Update: Nope, I still think a timeout==0 will get turned into time==-1 by the django core, which means python-binary-memcached will send MAXIMUM_EXPIRE_TIME over the wire to memcached.

hheimbuerger commented 8 years ago

What's the status of this issue? I still think your interpretation of time == -1 as MAXIMUM_EXPIRE_TIME is in violation of the Django code, which assumes that it means "set-and-expire".

jaysonsantos commented 8 years ago

Did you check what happens to pylibmc? My idea is to have the same behavior, and if I am not wrong it will be the max time - (abs(value)), and also on memcached there is no concept of infinity. The right fix would be to change the expire time to that calc.

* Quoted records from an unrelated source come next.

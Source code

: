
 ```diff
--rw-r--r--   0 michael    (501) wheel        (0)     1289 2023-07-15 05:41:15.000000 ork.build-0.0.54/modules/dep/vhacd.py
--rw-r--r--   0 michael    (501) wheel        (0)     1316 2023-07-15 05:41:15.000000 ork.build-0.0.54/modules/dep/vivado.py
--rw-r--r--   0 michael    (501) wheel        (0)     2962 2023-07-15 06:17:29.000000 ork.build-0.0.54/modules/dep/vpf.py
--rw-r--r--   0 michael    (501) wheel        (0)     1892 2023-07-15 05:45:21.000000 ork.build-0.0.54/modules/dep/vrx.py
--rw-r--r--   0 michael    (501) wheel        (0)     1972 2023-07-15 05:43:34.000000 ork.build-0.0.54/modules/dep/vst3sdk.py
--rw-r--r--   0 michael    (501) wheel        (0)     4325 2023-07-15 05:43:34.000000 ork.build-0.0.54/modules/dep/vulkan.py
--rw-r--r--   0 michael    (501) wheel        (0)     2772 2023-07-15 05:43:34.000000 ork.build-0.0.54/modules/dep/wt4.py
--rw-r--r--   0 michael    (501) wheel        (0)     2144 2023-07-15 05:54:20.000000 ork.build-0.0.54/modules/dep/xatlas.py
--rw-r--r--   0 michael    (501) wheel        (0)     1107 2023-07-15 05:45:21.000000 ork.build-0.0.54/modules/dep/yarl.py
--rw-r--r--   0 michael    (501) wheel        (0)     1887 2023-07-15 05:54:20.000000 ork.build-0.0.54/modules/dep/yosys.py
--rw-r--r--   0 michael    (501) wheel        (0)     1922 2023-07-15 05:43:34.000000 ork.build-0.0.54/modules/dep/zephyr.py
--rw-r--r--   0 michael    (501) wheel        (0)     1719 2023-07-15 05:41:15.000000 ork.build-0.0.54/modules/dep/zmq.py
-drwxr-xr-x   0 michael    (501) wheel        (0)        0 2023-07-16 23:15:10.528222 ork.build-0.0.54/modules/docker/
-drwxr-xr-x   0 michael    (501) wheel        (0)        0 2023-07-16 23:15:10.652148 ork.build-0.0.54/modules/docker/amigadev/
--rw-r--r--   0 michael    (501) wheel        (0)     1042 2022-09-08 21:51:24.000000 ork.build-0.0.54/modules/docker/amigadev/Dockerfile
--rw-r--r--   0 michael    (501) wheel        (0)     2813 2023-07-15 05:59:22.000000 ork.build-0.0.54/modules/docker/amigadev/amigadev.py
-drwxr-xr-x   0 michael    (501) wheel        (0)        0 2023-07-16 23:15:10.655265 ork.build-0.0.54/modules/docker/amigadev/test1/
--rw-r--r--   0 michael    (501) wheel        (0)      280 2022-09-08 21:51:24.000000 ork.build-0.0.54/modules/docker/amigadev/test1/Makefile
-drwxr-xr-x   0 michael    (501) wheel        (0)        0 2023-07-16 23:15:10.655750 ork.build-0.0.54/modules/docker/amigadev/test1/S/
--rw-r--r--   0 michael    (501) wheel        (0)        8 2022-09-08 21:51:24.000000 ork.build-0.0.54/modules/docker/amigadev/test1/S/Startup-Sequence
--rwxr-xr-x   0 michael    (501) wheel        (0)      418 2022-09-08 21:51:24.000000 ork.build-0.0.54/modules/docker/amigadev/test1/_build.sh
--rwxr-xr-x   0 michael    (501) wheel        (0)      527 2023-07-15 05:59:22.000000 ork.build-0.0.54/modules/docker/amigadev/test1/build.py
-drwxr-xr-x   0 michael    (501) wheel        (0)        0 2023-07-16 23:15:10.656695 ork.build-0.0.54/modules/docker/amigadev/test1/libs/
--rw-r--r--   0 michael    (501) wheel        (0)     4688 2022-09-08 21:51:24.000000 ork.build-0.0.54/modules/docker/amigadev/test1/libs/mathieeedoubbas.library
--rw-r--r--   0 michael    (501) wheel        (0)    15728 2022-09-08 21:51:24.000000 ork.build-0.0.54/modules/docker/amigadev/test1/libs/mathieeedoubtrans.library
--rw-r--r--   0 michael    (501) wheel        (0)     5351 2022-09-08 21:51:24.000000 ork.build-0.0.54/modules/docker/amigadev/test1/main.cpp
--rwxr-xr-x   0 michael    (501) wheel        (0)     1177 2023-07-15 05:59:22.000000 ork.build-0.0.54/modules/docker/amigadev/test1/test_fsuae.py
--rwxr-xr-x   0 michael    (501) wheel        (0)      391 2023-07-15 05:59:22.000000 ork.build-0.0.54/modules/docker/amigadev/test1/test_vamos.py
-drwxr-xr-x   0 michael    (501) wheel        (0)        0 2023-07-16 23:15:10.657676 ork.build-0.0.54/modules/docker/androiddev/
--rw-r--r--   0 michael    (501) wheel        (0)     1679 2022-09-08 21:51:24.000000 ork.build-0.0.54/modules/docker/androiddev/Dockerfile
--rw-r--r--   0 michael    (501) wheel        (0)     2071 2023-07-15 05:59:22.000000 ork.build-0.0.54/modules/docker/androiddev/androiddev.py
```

gmcquillan commented 8 years ago

I was curious about the official Django stance on this, and it looks like they decided to go with emitting -1 to Memcached to indicate that the key should be stored as long as there's room in the slab.

https://github.com/django/django/commit/89955cc35f3636684ea6f2a6c9504b35a3050f0f#diff-d603fa6afef1a44825847ccd4e9683a6R51

Henrik,

If you're having a verified problem where the TTL is set to 0 (and the TTL is then interpreted as "keep as long as possible"), then feel free to send me a PR where the behavior of the TTL setting is adjustable (preferably through a settings change. I freely admit that different libraries probably have different semantics. So it'll be good to have flexibility, especially when something like TTL is so crucial to the functioning of a ratelimiting library.

Cheers, -Gavin

On Fri, Aug 19, 2016 at 8:40 AM, Jayson Reis notifications@github.com wrote:

Did you check what happens to pylibmc? My idea is to have the same behavior, and if I am not wrong it will be the max time - (abs(value)), and also on memcached there is no concept of infinity. The right fix would be to change the expire time to that calc.

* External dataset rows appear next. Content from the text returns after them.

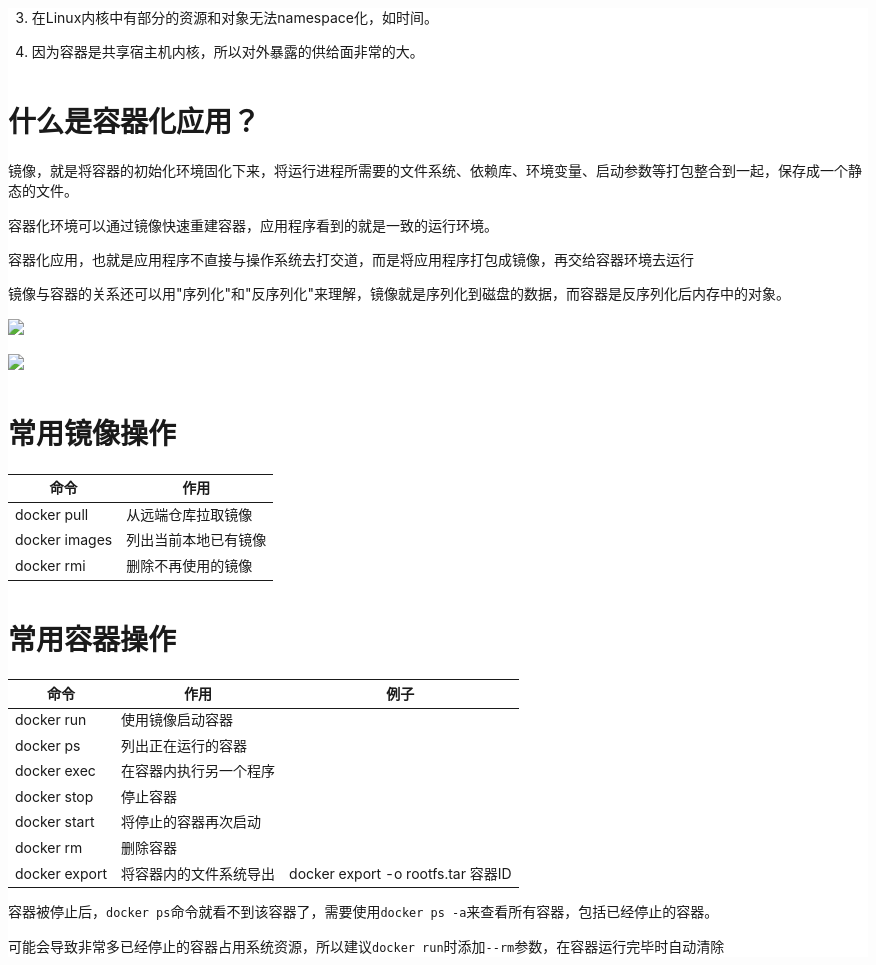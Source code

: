 3. 在Linux内核中有部分的资源和对象无法namespace化，如时间。

4. 因为容器是共享宿主机内核，所以对外暴露的供给面非常的大。


# 什么是容器化应用？


镜像，就是将容器的初始化环境固化下来，将运行进程所需要的文件系统、依赖库、环境变量、启动参数等打包整合到一起，保存成一个静态的文件。

容器化环境可以通过镜像快速重建容器，应用程序看到的就是一致的运行环境。

容器化应用，也就是应用程序不直接与操作系统去打交道，而是将应用程序打包成镜像，再交给容器环境去运行

镜像与容器的关系还可以用"序列化"和"反序列化"来理解，镜像就是序列化到磁盘的数据，而容器是反序列化后内存中的对象。

![](https://gcore.jsdelivr.net/gh/tenqaz/BLOG-CDN@main/20220708104215.png)


![](https://gcore.jsdelivr.net/gh/tenqaz/BLOG-CDN@main/20220708102528.png)


# 常用镜像操作

|命令|作用|
| ---------------| ----------------------|
|docker pull|从远端仓库拉取镜像|
|docker images|列出当前本地已有镜像|
|docker rmi|删除不再使用的镜像|

# 常用容器操作

|命令|作用|例子|
| -------------| ----------------------| -----------------------------------|
|docker run|使用镜像启动容器||
|docker ps|列出正在运行的容器||
|docker exec|在容器内执行另一个程序||
|docker stop|停止容器||
|docker start|将停止的容器再次启动||
|docker rm|删除容器||
|docker export|将容器内的文件系统导出|docker export -o rootfs.tar 容器ID|

容器被停止后，`docker ps`命令就看不到该容器了，需要使用`docker ps -a`来查看所有容器，包括已经停止的容器。

可能会导致非常多已经停止的容器占用系统资源，所以建议`docker run`时添加`--rm`参数，在容器运行完毕时自动清除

— You are receiving this because you were mentioned. Reply to this email directly, view it on GitHub https://github.com/jaysonsantos/python-binary-memcached/issues/48#issuecomment-241053587, or mute the thread https://github.com/notifications/unsubscribe-auth/AATHHLaQizucEK_8cL6uVTnyUAWuWcEWks5qhc6BgaJpZM4IQARv .

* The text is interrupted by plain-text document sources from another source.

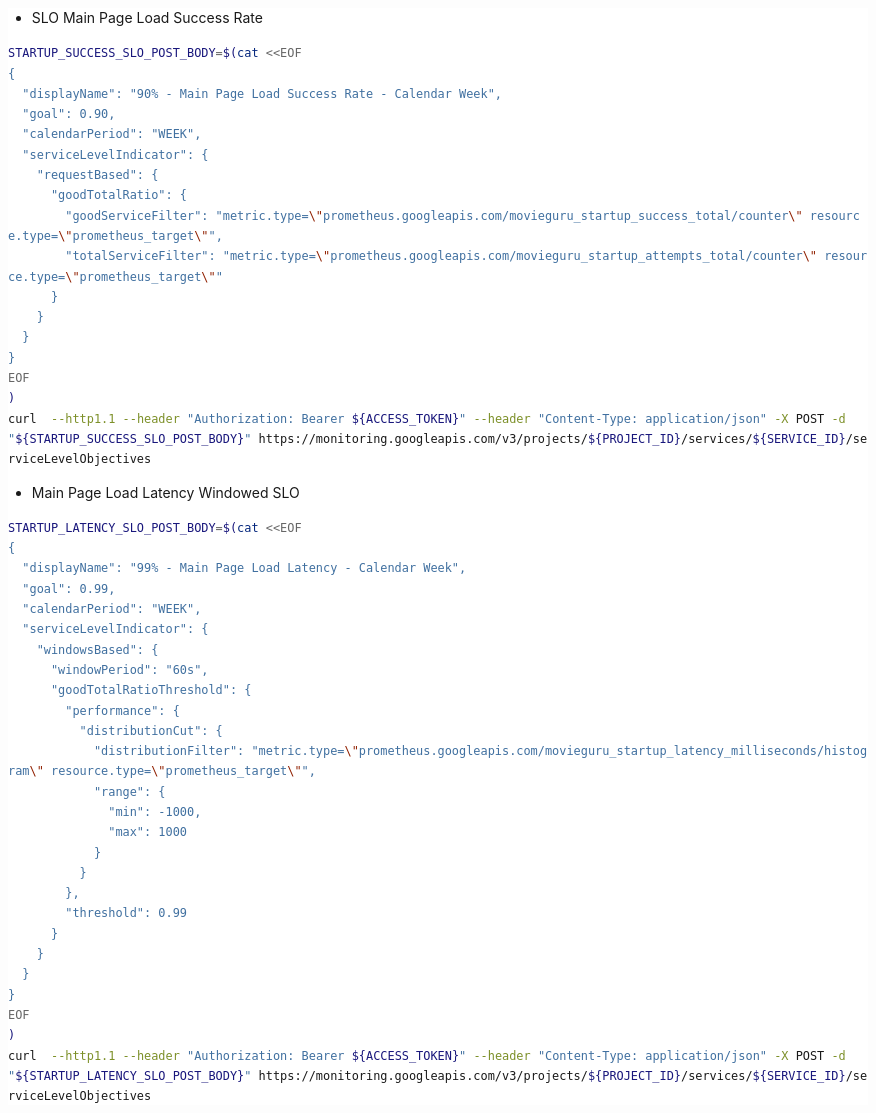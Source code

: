 - SLO Main Page Load Success Rate

```sh
STARTUP_SUCCESS_SLO_POST_BODY=$(cat <<EOF
{
  "displayName": "90% - Main Page Load Success Rate - Calendar Week",
  "goal": 0.90,
  "calendarPeriod": "WEEK",
  "serviceLevelIndicator": {
    "requestBased": {
      "goodTotalRatio": {
        "goodServiceFilter": "metric.type=\"prometheus.googleapis.com/movieguru_startup_success_total/counter\" resource.type=\"prometheus_target\"",
        "totalServiceFilter": "metric.type=\"prometheus.googleapis.com/movieguru_startup_attempts_total/counter\" resource.type=\"prometheus_target\""
      }
    }
  }
}
EOF
)
curl  --http1.1 --header "Authorization: Bearer ${ACCESS_TOKEN}" --header "Content-Type: application/json" -X POST -d "${STARTUP_SUCCESS_SLO_POST_BODY}" https://monitoring.googleapis.com/v3/projects/${PROJECT_ID}/services/${SERVICE_ID}/serviceLevelObjectives

```

- Main Page Load Latency Windowed SLO

```sh
STARTUP_LATENCY_SLO_POST_BODY=$(cat <<EOF
{
  "displayName": "99% - Main Page Load Latency - Calendar Week",
  "goal": 0.99,
  "calendarPeriod": "WEEK",
  "serviceLevelIndicator": {
    "windowsBased": {
      "windowPeriod": "60s",
      "goodTotalRatioThreshold": {
        "performance": {
          "distributionCut": {
            "distributionFilter": "metric.type=\"prometheus.googleapis.com/movieguru_startup_latency_milliseconds/histogram\" resource.type=\"prometheus_target\"",
            "range": {
              "min": -1000,
              "max": 1000
            }
          }
        },
        "threshold": 0.99
      }
    }
  }
}
EOF
)
curl  --http1.1 --header "Authorization: Bearer ${ACCESS_TOKEN}" --header "Content-Type: application/json" -X POST -d "${STARTUP_LATENCY_SLO_POST_BODY}" https://monitoring.googleapis.com/v3/projects/${PROJECT_ID}/services/${SERVICE_ID}/serviceLevelObjectives

```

hheimbuerger commented 8 years ago

That's an interesting change you found there in Django! That's for 1.10, correct? I'm still in the process of upgrading from 1.8 to 1.9...

I'll have to think about that, I'm still pretty confused. Or debug through the whole stack, but that's not so easy for me to understand, too.

Are you convinced that your current solution is working correctly with Django 1.8–1.10 and are you planning to release it to PyPI soon?

gmcquillan commented 8 years ago

Yeah, it's from the first instance I could find of the Django cache system making a decision about what the TTL values ought to be.

I've only tested it through Django 1.8.2.

On Fri, Aug 19, 2016 at 10:28 AM, Henrik Heimbuerger < notifications@github.com> wrote:

That's an interesting change you found there in Django! That's for 1.10, correct? I'm still in the process of upgrading from 1.8 to 1.9...

I'll have to think about that, I'm still pretty confused. Or debug through the whole stack, but that's not so easy for me to understand, too.

Are you convinced that your current solution is working correctly with Django 1.8–1.10 and are you planning to release it to PyPI soon?

— You are receiving this because you were mentioned. Reply to this email directly, view it on GitHub https://github.com/jaysonsantos/python-binary-memcached/issues/48#issuecomment-241081188, or mute the thread https://github.com/notifications/unsubscribe-auth/AATHHGzpT-JqDK_KFqgZ9o539QId4I90ks5qheengaJpZM4IQARv .

jaysonsantos commented 8 years ago

I found something clarifying, https://github.com/memcached/memcached/issues/142#issuecomment-222334563 on the ASCII protocol this is what happens

if (exptime < 0)
        exptime = REALTIME_MAXDELTA + 1;

But in the binary, there is no negative ttl, the right thing to do is to mimic this behavior.